→ **Problem to solve**: Could the listing below be returned exactly, with its pictures left out?

##### Listed records

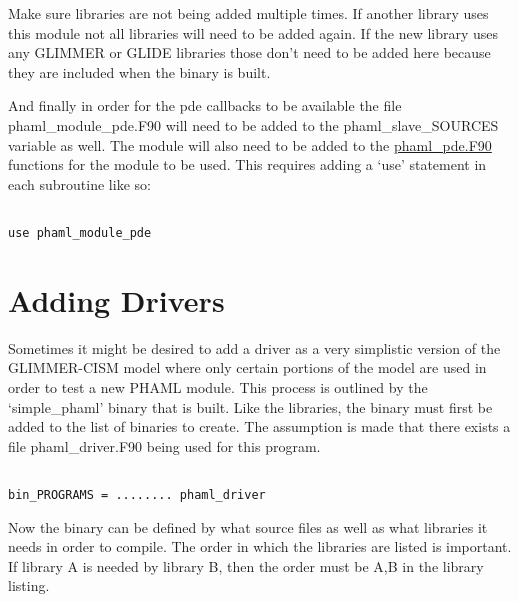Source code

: Make sure libraries are not being added multiple times.  If another library uses this module not all libraries will need to be added again.  If the new library uses any GLIMMER or GLIDE libraries those don't need to be added here because they are included when the binary is built.


And finally in order for the pde callbacks to be available the file phaml\_module\_pde.F90 will need to be added to the phaml\_slave\_SOURCES variable as well.  The module will also need to be added to the \href{http://svn.berlios.de/svnroot/repos/glimmer-cism/glimmer-cism2/libphaml/phaml\_pde.F90}{phaml\_pde.F90}
 functions for the module to be used.  This requires adding a `use' statement in each subroutine like so: 

\begin{framecode}{6in}
\begin{verbatim}

use phaml_module_pde

\end{verbatim}
\end{framecode}

\section{Adding Drivers}\label{sec:adddrive}

Sometimes it might be desired to add a driver as a very simplistic version of the GLIMMER-CISM model where only certain portions of the model are used in order to test a new PHAML module.  This process is outlined by the `simple\_phaml' binary that is built.  Like the libraries, the binary must first be added to the list of binaries to create.  The assumption is made that there exists a file phaml\_driver.F90 being used for this program.

\begin{framecode}{6in}
\begin{verbatim}

bin_PROGRAMS = ........ phaml_driver

\end{verbatim}
\end{framecode}

Now the binary can be defined by what source files as well as what libraries it needs in order to compile.  The order in which the libraries are listed is important.  If library A is needed by library B, then the order must be A,B in the library listing.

##########

→ **Exercise answer**:
Source code

: Make sure libraries are not being added multiple times.  If another library uses this module not all libraries will need to be added again.  If the new library uses any GLIMMER or GLIDE libraries those don't need to be added here because they are included when the binary is built.


And finally in order for the pde callbacks to be available the file phaml\_module\_pde.F90 will need to be added to the phaml\_slave\_SOURCES variable as well.  The module will also need to be added to the \href{http://svn.berlios.de/svnroot/repos/glimmer-cism/glimmer-cism2/libphaml/phaml\_pde.F90}{phaml\_pde.F90}
 functions for the module to be used.  This requires adding a `use' statement in each subroutine like so: 

\begin{framecode}{6in}
\begin{verbatim}

use phaml_module_pde

\end{verbatim}
\end{framecode}

\section{Adding Drivers}\label{sec:adddrive}

Sometimes it might be desired to add a driver as a very simplistic version of the GLIMMER-CISM model where only certain portions of the model are used in order to test a new PHAML module.  This process is outlined by the `simple\_phaml' binary that is built.  Like the libraries, the binary must first be added to the list of binaries to create.  The assumption is made that there exists a file phaml\_driver.F90 being used for this program.

\begin{framecode}{6in}
\begin{verbatim}

bin_PROGRAMS = ........ phaml_driver

\end{verbatim}
\end{framecode}

Now the binary can be defined by what source files as well as what libraries it needs in order to compile.  The order in which the libraries are listed is important.  If library A is needed by library B, then the order must be A,B in the library listing.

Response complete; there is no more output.